Event organizers and livestock owners should have biosecurity measures in place to limit potential transmission of the virus between cattle during the event. In addition to following best biosecurity practices, owners and organizers should monitor lactating dairy cattle for clinical signs of HPAI; if cattle become ill, the case must be reported to the event veterinarian and the affected animal(s) should be isolated.

Post Event

Livestock owners should isolate cattle for 30 days when returning home and continue to monitor for clinical signs.

Additional resources for owners and event organizers:


Other HPAI Precautions

Lactating Dairy Cattle Emergency Rule

On April 30, CDA adopted an Emergency Rule to require mandatory testing of lactating dairy cattle moving interstate to implement the requirements in USDA’s Federal Order on pre-movement testing.

The Emergency Rule requires any lactating dairy cattle to receive a negative test for HPAI (also referred to as Influenza A virus in cattle) at an approved National Animal Health Laboratory Network (NAHLN) laboratory. Samples must be collected by an accredited veterinarian, licensed veterinarian, or sample collector approved by the State Veterinarian no more than seven days prior to interstate movement and the negative results must be recorded on the Certificate of Veterinary Inspection (CVI).
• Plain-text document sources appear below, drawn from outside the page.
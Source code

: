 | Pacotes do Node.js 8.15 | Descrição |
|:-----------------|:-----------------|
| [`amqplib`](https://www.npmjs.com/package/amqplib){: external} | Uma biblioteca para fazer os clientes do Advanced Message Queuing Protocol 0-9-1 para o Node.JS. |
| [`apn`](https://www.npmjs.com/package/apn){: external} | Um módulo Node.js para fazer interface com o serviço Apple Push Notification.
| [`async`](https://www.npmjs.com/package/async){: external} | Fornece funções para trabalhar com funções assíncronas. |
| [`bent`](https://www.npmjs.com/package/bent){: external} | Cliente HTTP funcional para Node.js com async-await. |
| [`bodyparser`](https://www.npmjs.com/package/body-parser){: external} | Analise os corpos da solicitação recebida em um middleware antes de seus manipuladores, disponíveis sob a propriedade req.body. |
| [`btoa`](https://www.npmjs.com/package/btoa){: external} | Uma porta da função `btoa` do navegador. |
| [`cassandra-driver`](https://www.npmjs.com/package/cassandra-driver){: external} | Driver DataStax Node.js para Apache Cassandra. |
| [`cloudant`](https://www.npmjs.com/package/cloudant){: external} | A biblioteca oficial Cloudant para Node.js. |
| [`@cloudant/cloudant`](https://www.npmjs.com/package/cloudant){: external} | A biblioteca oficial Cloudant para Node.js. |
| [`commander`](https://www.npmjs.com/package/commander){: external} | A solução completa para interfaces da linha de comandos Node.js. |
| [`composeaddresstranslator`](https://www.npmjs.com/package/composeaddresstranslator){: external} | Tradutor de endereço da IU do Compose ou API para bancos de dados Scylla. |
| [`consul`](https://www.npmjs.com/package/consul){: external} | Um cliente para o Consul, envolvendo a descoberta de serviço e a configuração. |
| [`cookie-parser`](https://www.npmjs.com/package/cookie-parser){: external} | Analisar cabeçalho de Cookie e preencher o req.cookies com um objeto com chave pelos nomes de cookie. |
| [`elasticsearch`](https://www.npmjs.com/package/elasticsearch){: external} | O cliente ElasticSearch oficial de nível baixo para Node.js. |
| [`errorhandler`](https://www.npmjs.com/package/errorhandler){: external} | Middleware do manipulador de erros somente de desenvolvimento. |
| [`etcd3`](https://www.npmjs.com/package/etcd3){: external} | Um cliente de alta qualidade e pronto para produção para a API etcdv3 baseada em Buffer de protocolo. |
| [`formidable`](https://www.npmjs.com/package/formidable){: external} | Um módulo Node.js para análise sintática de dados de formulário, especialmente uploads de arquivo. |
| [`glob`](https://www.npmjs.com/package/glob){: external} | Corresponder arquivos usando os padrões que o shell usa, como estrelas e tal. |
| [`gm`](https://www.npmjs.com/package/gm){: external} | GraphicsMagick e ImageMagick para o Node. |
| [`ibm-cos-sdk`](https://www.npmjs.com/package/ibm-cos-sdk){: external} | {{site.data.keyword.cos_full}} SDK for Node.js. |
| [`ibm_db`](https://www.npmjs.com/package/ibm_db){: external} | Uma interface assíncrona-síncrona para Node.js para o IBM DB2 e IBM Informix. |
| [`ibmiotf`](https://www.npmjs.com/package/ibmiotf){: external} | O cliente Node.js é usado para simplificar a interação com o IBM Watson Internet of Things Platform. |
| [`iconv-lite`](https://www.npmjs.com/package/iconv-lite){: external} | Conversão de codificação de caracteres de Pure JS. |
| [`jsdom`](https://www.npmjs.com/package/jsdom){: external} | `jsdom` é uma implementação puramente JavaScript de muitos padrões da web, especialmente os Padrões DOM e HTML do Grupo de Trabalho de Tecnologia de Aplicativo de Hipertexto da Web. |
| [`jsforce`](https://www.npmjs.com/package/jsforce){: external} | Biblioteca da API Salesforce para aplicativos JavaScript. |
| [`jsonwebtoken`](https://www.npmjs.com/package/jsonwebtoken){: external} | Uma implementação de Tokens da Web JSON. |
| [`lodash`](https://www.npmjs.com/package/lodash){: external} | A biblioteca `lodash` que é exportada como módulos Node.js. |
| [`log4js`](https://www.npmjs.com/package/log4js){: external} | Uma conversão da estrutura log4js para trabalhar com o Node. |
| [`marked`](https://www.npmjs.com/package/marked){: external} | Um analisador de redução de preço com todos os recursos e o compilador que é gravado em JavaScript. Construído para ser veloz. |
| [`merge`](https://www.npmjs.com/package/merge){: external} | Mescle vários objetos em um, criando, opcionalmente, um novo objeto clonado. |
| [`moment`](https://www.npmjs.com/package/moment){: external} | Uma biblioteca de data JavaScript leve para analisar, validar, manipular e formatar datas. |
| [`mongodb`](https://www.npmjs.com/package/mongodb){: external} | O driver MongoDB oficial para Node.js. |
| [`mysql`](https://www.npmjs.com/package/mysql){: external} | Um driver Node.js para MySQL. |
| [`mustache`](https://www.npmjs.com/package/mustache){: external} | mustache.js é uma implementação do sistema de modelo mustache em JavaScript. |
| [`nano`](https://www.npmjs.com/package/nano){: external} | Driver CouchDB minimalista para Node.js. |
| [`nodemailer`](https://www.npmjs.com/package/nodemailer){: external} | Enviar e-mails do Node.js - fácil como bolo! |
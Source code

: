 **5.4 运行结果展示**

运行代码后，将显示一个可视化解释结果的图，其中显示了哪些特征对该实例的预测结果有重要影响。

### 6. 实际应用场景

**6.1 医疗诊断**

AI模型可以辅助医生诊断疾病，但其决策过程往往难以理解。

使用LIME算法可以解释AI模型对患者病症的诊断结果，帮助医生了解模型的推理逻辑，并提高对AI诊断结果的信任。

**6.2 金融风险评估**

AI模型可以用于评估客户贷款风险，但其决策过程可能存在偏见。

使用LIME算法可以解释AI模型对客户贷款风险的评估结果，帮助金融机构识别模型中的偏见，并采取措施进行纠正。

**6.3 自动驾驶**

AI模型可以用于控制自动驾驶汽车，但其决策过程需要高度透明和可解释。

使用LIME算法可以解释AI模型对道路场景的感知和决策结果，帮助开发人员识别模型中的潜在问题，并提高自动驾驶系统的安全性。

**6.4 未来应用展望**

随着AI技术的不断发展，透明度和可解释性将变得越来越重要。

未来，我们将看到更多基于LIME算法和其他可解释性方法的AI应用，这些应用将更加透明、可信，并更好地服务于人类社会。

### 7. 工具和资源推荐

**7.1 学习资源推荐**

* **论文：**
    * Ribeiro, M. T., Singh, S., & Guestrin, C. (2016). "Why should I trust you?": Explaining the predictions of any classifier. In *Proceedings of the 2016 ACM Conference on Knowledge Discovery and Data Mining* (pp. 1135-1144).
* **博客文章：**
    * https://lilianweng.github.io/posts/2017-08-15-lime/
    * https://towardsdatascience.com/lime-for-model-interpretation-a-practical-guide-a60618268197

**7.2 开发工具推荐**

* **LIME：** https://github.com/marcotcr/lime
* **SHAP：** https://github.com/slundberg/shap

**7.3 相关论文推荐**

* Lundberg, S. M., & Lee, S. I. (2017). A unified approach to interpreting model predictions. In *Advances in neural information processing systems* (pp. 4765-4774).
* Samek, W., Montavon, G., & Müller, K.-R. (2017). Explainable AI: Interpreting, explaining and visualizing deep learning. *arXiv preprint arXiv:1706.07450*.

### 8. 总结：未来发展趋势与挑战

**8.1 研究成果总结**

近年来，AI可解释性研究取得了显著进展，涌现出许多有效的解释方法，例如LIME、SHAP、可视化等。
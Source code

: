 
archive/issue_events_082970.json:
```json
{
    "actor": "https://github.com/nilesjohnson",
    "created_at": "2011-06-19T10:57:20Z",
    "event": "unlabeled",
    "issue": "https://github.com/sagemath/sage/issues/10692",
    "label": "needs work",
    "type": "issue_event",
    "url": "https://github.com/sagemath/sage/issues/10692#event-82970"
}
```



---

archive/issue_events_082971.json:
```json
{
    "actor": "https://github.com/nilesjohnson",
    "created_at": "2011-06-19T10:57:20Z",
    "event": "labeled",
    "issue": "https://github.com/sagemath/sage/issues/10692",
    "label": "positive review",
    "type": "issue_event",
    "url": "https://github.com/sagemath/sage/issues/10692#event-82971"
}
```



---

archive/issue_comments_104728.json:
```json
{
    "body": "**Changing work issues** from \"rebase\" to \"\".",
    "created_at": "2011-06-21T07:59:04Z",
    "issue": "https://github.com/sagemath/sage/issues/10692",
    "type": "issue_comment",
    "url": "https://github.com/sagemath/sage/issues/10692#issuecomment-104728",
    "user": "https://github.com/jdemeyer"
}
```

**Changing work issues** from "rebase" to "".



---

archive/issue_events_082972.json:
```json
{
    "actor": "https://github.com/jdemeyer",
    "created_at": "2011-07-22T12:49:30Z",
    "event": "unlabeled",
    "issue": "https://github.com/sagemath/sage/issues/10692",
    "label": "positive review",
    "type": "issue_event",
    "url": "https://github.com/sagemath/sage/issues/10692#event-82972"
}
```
Lactating dairy cattle showing clinical signs consistent with HPAI or those from herds that test positive for HPAI in the prior 30 days are ineligible for interstate movement. After the 30-day period, animals must be tested again prior to any movement. Dairy cattle moving directly to slaughter do not need a pre-movement test but must have a CVI approved by animal health officials in the sending and receiving state.

Poultry Events

In 2022, the State Veterinarian issued guidance HPAI Guidance for Poultry Shows, Swaps, and Commingling Events. Poultry shows or events should continue using this document as guidance. Poultry show organizers and bird owners should continue to implement strict biosecurity measures, which may include:

  • Testing birds for HPAI prior to event entry
  • Requiring a health certificate within 72 hours of entry to the event
  • Veterinary examination of all incoming poultry
  • On-site biosecurity measures to limit the spread of disease

All poultry entering Colorado from out-of-state must meet the poultry import requirements, including a certificate of veterinary inspection and verification that the poultry have not originated from an HPAI control area.